Aim of the task: Below are lines of data, and only some are wanted. Please repeat exactly those from the line that has "- presentation/: Business" through the line that has "### Problem".

Given entries:

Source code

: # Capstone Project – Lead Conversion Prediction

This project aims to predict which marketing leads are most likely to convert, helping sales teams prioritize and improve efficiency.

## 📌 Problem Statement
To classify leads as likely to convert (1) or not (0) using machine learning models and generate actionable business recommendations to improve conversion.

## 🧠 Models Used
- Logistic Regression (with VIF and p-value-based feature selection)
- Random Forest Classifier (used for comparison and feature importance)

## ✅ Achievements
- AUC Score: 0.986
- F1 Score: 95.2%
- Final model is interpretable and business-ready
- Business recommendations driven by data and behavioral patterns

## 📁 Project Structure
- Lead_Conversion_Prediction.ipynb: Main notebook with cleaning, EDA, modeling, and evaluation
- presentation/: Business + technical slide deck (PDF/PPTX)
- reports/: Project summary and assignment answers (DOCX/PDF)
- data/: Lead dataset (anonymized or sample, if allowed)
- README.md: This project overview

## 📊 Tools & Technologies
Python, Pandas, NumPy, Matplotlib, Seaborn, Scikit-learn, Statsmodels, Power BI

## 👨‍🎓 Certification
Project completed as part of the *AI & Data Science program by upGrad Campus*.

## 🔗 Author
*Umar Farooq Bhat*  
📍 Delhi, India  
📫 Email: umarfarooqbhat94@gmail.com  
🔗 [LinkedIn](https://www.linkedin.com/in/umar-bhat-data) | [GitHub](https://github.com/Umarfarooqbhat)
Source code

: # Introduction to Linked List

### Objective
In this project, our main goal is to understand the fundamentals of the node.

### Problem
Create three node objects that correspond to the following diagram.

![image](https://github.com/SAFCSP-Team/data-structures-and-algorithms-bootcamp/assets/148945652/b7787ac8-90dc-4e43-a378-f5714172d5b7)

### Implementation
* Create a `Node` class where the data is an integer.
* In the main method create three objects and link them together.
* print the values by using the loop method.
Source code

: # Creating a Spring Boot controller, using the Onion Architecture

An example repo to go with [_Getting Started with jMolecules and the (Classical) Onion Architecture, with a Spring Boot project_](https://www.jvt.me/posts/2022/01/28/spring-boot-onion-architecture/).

==

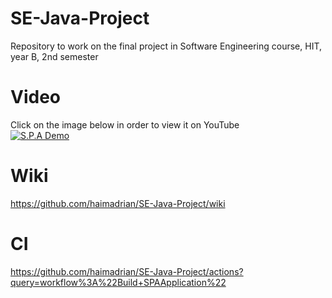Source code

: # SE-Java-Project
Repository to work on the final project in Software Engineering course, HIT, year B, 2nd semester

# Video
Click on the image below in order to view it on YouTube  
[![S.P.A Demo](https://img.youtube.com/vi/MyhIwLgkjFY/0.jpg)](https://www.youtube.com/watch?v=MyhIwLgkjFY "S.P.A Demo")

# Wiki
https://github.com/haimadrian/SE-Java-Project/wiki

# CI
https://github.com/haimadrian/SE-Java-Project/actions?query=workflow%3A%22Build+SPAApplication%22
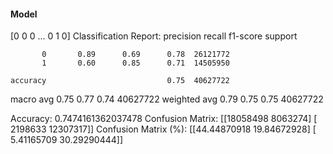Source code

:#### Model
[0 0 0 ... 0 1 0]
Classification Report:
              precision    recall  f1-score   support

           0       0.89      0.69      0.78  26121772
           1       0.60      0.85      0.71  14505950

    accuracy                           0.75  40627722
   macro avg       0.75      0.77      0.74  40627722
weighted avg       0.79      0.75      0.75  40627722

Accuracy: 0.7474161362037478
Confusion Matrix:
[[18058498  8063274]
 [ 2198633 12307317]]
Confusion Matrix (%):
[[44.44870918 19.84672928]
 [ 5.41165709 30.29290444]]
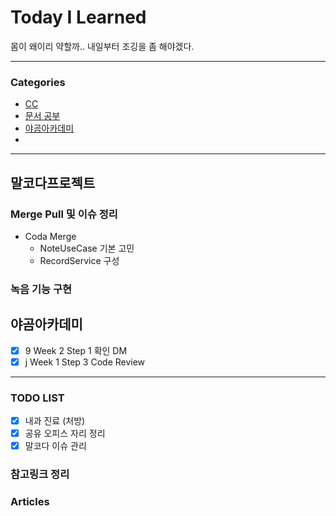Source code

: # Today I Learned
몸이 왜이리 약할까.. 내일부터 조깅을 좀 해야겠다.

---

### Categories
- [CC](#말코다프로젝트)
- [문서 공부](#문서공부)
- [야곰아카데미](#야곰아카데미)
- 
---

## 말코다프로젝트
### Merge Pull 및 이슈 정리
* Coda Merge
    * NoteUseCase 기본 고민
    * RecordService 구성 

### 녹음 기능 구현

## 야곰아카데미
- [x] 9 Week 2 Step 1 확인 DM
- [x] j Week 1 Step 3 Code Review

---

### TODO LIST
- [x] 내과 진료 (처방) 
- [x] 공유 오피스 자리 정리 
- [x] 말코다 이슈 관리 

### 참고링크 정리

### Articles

Answer for the task:
- presentation/: Business + technical slide deck (PDF/PPTX)
- reports/: Project summary and assignment answers (DOCX/PDF)
- data/: Lead dataset (anonymized or sample, if allowed)
- README.md: This project overview

## 📊 Tools & Technologies
Python, Pandas, NumPy, Matplotlib, Seaborn, Scikit-learn, Statsmodels, Power BI

## 👨‍🎓 Certification
Project completed as part of the *AI & Data Science program by upGrad Campus*.

## 🔗 Author
*Umar Farooq Bhat*  
📍 Delhi, India  
📫 Email: umarfarooqbhat94@gmail.com  
🔗 [LinkedIn](https://www.linkedin.com/in/umar-bhat-data) | [GitHub](https://github.com/Umarfarooqbhat)
Source code

: # Introduction to Linked List

### Objective
In this project, our main goal is to understand the fundamentals of the node.

### Problem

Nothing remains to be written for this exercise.